L’opera tutta del poeta è pietra dello scandalo, e La Ricotta non fa eccezione. Essa venne infatti accusata di vilipendio alla religione -si noti bene senza l’imbeccata di alcun ecclesiastico- da quella borghesia moraleggiante che Pasolini in una sua poesia, letta nel film da Orson Welles doppiato da Giorgio Bassani, definisce come la più reazionaria e ignorante d’Europa. Chissà che ne direbbe oggi.
Tutta la prima parte dell’ottimo lavoro di Subini, dal capitolo I al capitolo VIII, rende conto di questa vicenda giudiziaria, ricostruendo in maniera efficace il contesto storico all’interno del quale matura la condanna per vilipendio. Attraverso gli articoli di giornale e la cronaca del processo, dove spicca l’arringa “semiotica” del Pm Di Gennaro, il lettore potrà agevolmente calarsi all’interno di quel clima persecutorio che si poneva come corollario costante ad ogni opera o gesto di Pasolini.

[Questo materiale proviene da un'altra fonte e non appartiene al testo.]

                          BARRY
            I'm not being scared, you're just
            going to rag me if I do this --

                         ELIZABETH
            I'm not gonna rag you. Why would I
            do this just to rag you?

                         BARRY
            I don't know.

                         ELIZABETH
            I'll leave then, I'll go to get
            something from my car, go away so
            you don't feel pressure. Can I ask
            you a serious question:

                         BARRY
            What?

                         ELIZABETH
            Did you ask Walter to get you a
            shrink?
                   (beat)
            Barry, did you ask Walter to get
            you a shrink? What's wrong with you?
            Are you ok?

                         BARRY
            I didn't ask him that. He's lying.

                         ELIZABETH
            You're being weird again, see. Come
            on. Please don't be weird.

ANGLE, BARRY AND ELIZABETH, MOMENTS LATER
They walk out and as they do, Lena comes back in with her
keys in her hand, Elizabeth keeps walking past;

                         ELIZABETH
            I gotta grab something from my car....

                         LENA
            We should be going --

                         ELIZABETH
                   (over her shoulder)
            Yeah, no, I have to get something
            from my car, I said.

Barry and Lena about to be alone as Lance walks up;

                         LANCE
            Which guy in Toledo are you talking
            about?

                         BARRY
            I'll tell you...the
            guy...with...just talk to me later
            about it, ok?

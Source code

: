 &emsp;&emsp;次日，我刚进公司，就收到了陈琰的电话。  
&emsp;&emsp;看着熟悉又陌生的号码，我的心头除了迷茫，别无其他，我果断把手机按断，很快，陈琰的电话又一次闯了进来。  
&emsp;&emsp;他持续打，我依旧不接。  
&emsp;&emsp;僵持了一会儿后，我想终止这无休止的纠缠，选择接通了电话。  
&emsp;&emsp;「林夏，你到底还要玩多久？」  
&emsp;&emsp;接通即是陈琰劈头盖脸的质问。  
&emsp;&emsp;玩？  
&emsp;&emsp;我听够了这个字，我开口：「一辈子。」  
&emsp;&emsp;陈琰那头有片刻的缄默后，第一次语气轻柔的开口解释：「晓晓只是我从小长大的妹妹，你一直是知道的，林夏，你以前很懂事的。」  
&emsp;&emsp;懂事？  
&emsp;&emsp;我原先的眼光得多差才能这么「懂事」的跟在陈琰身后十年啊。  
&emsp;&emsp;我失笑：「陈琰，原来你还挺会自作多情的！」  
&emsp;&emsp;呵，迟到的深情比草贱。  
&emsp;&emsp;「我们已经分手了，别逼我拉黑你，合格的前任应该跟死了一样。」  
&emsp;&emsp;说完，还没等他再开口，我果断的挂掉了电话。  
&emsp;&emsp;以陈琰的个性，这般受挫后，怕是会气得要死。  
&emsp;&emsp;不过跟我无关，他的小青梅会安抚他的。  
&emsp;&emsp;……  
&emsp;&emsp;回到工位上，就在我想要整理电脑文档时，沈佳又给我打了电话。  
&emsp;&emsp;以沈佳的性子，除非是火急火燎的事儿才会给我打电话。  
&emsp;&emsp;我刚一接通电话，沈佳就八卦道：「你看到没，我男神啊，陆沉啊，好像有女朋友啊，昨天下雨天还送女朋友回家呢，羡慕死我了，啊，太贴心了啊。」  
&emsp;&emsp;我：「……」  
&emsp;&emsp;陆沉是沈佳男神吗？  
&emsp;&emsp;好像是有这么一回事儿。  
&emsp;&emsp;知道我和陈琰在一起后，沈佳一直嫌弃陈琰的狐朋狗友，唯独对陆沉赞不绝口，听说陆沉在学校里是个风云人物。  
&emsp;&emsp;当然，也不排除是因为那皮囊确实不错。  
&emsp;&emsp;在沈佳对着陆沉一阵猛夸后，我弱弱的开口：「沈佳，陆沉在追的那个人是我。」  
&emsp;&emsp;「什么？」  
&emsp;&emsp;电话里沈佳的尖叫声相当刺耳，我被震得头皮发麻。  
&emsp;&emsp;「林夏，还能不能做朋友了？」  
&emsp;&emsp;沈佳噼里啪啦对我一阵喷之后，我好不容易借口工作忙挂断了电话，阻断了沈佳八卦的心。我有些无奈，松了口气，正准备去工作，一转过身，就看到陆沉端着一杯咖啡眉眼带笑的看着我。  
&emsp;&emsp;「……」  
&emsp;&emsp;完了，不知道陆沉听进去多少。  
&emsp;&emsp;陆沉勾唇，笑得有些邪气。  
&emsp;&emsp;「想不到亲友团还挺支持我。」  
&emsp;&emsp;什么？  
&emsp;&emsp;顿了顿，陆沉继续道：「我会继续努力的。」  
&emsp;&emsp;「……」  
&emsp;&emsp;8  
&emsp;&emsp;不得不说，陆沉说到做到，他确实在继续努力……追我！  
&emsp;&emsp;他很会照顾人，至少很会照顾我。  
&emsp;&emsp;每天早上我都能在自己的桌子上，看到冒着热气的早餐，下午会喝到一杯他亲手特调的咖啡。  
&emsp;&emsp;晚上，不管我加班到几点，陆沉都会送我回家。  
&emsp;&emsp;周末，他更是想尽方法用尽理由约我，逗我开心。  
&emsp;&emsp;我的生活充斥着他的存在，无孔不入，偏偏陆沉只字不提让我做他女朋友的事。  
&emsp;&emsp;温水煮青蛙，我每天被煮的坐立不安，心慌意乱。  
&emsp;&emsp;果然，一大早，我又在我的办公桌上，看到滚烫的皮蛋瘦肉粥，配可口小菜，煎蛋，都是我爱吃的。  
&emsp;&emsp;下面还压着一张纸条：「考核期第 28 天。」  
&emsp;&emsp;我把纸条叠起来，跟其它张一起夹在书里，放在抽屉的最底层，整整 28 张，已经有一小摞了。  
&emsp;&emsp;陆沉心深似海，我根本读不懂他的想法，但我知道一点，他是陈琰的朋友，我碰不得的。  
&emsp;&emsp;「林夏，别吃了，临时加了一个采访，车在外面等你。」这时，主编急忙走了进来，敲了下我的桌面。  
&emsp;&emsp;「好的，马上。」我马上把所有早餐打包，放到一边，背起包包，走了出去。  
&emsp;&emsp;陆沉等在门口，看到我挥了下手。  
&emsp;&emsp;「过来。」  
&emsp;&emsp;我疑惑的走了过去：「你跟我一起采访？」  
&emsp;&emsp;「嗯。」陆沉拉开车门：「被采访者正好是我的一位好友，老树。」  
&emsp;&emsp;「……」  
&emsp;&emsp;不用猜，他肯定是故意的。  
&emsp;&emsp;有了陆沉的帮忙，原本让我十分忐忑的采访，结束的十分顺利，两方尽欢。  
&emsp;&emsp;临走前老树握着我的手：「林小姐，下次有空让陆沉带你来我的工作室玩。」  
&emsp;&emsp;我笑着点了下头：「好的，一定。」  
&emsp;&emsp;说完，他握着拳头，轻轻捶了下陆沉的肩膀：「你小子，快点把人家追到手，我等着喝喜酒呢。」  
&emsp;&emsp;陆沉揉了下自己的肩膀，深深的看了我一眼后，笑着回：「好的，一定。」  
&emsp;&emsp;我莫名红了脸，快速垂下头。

Conseguenza della condanna, e dei numerosi tentativi da parte di Pasolini e del suo produttore Alfredo Bini di ottenere il visto-censura, è la difficile definizione del testo filmico preso in esame, di cui si possono isolare quattro differenti versioni: dalla prima sanzionata dai giudici alla quarta, quella che effettivamente circolò nelle sale.
Subini pone quindi come premessa metodologica tale frammentazione del testo, confrontando prima le quattro versioni nelle loro differenze sostanziali, per poi procedere all’analisi vera e propria del film che verte principalmente sulla quarta versione. Quella che, come detto, ebbe una reale distribuzione.
Fatta tale premessa, Subini nella seconda parte del saggio, dal capitolo IX al capitolo XII, passa finalmente all’analisi del film pasoliniano.
Analisi che inscrive La Ricotta all’interno di un momento di crisi dell’opera pasoliniana. Secondo Subini, dopo Accattone e Mamma Roma Pasolini avverte che il suo realismo “poetico”, così esclusivamente immerso nel mondo del sub-proletariato romano, va in crisi. Non rende conto cioè del profondo cambiamento della società italiana, di quel processo di imborghesimento che ossessionerà il poeta per tutti gli anni sessanta e oltre. La crisi, ovviamente, si ripercuote anche sullo stile, sulla struttura figurativa dell’opera pasoliniana, che va via via facendosi più complessa e articolata, meno riconducibile agli stilemi del realismo.
Subini individua quindi ne La Ricotta il passaggio dal Pasolini nazional–popolare a quello più elitario delle successive opere. Attraverso l’introduzione del personaggio del regista interpretato da Orson Welles, che è alter ego dell’autore ma rimanda anche a Fellini come scopriranno coloro che leggeranno il libro, Pasolini tematizza quindi la propria impasse creativa utilizzando lo strumento del film nel film (siamo nel 1963, l’anno in cui Fellini gira Otto e Mezzo). La crisi che già prefigura un suo superamento, che non vuol dire risoluzione, è essenzialmente una visione, cioè, appunto, il film nel film: i tableaux vivants che riproducono i quadri a soggetto biblico del Pontormo e del Rosso Fiorentino. Lo stile dei due manieristi (usato come contrappunto a Masaccio, che invece ispira le sequenze che hanno per protagonisti i “poveracci”) è oggetto di una dotta disquisizione all’interno del libro tutta tesa, e ci riesce, a dimostrare come Pasolini conosca e si rapporti in maniera dialettica e non casuale all’opera dei due maestri, in particolare alla lettura critica che ne opera il critico Roberto Longhi . Ma ciò che qui importa è che la violenza cromatica, la struttura formale della visione del regista-Welles annuncia quel che sarà il futuro cinema pasoliniano, in particolare la Trilogia della Vita.
Ovviamente il discorso di Subini è più variamente articolato di questa recensione, e chi voglia può approfondire la questione leggendo il volume pubblicato dalla Lindau. Completato da un’antologia critica assolutamente funzionale al discorso portato avanti nel libro, Pier Paolo Pasolini. La Ricotta di Tomaso Subini riesce perfettamente nel suo intento, che è quello di spingere il lettore ad una re-visione del film come momento di sintesi delle tensioni del cinema pasoliniano, tra passato e futuro.